[Source texts of formatted documents]
# # # #

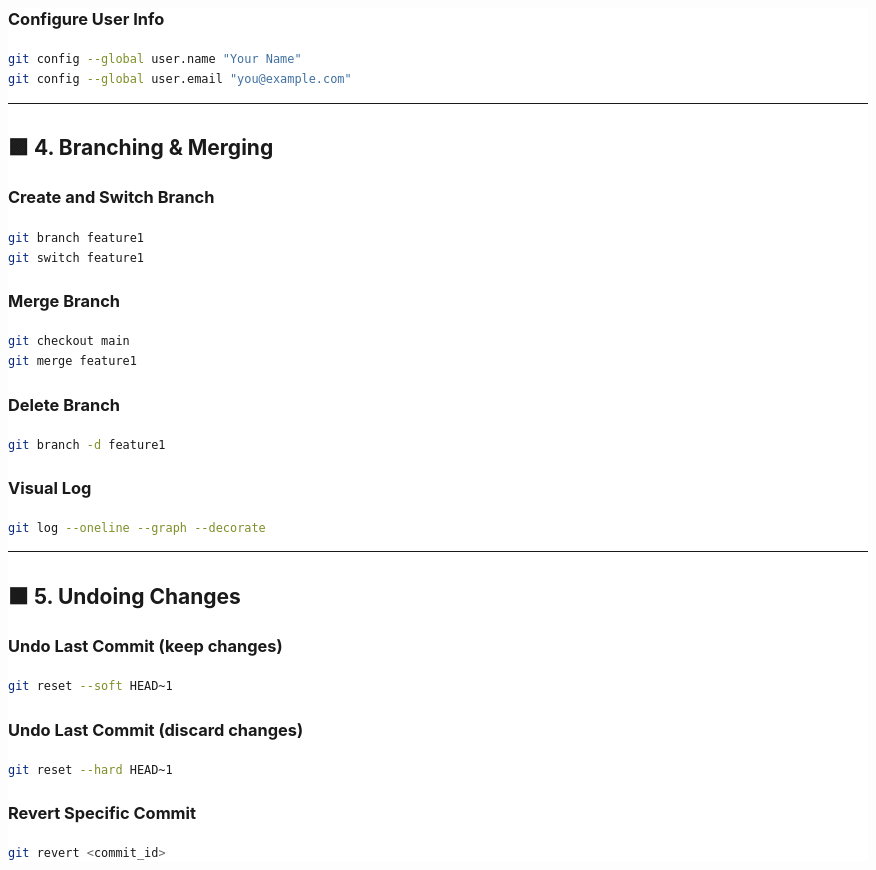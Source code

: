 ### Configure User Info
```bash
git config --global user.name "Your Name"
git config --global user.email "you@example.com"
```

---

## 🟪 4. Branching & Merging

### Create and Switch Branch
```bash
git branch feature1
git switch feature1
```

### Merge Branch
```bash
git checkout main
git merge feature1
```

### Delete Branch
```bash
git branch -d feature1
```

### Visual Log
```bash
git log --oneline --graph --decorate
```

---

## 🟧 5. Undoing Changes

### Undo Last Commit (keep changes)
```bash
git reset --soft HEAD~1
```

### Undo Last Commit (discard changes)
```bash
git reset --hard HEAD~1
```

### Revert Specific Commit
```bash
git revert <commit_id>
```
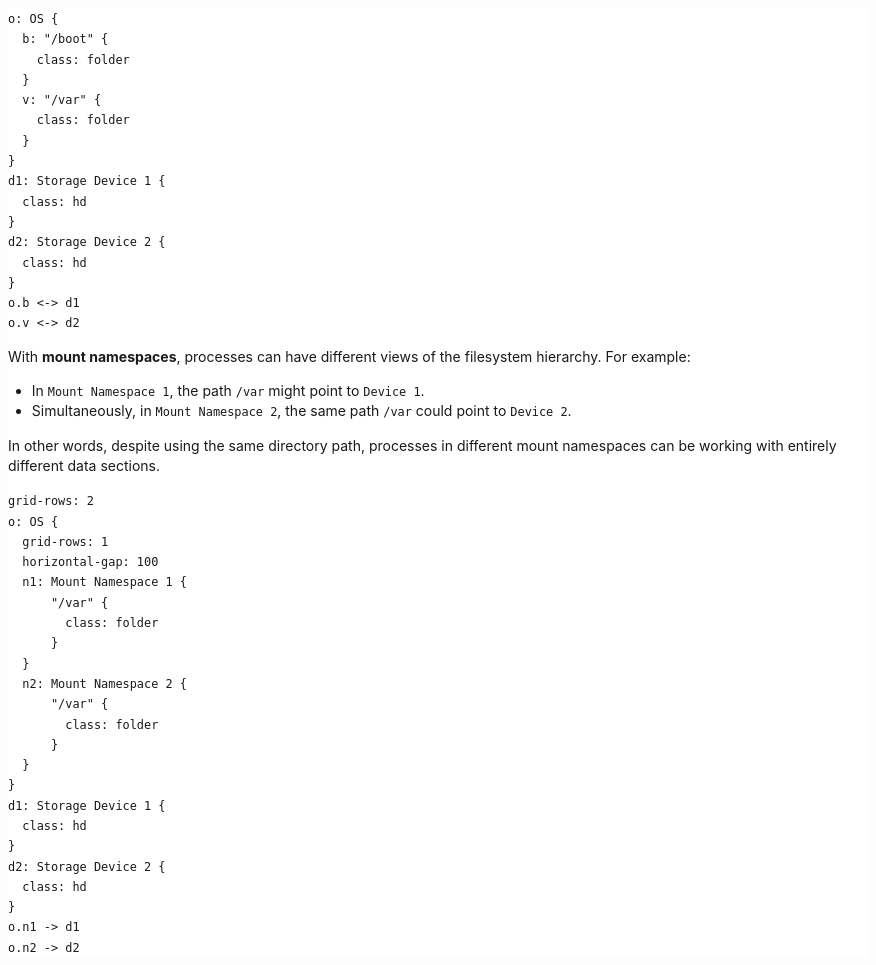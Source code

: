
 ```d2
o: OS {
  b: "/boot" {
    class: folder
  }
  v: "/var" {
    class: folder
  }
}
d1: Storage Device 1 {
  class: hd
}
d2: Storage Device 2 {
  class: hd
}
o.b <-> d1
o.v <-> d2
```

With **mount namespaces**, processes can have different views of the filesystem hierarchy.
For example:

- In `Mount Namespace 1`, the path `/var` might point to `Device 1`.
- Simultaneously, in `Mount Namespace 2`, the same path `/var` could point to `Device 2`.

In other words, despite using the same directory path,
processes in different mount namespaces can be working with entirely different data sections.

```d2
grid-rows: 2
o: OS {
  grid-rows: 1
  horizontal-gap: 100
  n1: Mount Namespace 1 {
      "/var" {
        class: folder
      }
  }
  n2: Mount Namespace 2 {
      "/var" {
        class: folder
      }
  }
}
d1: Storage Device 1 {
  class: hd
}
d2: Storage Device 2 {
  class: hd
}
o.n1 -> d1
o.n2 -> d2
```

# # # #

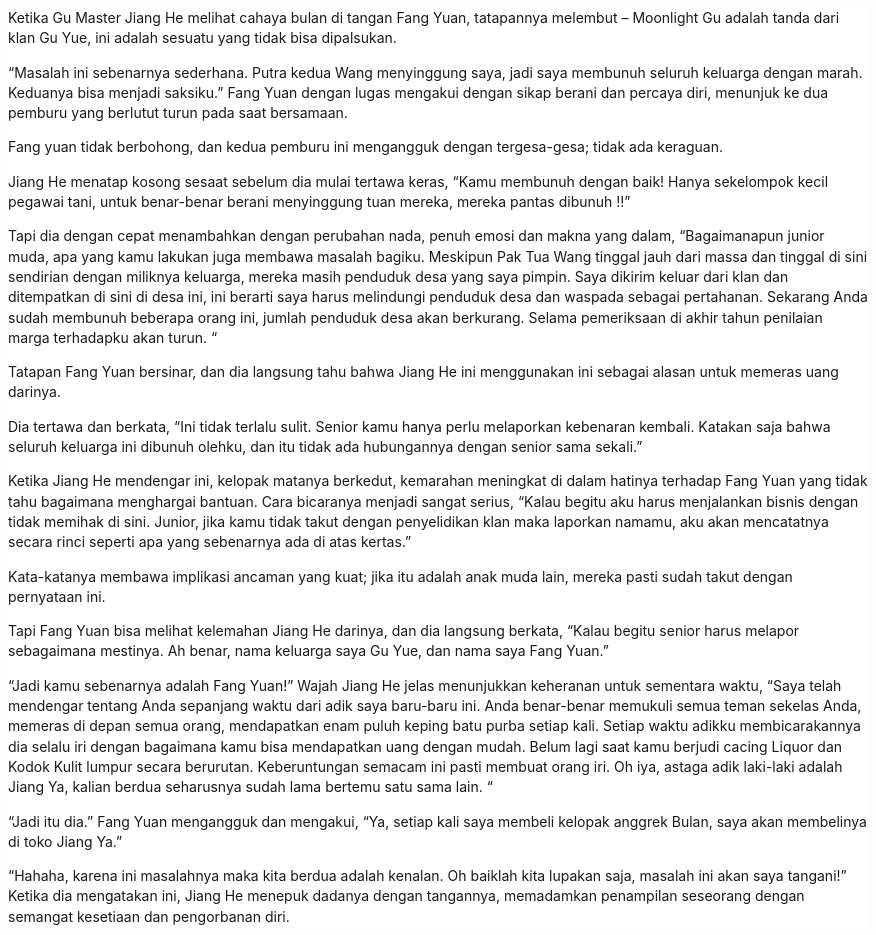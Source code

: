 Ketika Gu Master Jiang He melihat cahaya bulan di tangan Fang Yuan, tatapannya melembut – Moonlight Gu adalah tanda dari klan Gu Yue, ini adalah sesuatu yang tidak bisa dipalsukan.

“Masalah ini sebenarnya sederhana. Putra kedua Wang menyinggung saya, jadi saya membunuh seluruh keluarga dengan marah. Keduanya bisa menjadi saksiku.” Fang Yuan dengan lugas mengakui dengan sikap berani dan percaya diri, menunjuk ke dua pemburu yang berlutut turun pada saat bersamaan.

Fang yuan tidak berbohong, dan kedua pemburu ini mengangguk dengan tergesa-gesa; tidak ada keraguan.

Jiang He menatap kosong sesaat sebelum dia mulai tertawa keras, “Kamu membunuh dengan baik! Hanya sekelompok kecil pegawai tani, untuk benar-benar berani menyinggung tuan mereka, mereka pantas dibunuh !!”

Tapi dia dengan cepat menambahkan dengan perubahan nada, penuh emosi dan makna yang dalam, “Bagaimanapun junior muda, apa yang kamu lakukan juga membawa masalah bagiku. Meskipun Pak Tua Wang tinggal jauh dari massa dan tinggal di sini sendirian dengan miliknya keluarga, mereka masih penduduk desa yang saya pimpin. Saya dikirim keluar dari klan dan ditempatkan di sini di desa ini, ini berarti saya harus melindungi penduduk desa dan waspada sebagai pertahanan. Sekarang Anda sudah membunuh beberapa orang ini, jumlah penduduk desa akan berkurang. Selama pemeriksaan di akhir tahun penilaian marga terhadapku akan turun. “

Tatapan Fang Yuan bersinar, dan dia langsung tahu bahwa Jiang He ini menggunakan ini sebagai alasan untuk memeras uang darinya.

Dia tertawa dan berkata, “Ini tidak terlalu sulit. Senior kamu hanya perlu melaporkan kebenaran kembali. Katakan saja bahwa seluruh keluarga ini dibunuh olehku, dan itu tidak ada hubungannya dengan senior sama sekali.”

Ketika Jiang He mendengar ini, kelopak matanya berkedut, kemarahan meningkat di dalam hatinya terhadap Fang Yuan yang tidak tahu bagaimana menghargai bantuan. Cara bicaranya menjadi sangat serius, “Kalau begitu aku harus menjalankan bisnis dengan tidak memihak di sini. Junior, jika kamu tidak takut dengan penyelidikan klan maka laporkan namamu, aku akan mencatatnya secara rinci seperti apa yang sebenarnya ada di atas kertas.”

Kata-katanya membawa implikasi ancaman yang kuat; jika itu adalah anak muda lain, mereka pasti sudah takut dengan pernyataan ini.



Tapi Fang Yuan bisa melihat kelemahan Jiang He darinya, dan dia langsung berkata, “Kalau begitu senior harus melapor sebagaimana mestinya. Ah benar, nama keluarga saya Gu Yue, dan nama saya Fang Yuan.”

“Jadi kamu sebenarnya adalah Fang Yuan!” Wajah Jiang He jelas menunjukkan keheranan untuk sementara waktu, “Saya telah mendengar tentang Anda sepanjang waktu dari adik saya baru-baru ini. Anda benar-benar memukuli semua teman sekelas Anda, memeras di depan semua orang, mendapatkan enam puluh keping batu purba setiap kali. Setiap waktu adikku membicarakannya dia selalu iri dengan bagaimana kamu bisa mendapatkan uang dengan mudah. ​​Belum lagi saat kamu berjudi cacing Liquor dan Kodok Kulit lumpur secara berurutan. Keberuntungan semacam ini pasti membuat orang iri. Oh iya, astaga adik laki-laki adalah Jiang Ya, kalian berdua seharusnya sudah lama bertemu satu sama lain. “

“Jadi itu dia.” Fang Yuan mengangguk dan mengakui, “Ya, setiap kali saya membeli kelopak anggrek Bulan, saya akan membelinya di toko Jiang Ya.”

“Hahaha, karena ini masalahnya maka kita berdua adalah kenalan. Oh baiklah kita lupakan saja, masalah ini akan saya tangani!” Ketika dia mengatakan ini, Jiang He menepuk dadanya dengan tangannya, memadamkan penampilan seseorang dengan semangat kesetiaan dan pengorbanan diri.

# # # #

WHAT YOU SHOULD DO:
In the records, which lines mention the word "same"? Copy those lines.

ANSWER TO THE EXERCISE:
- Simultaneously, in `Mount Namespace 2`, the same path `/var` could point to `Device 2`.
In other words, despite using the same directory path,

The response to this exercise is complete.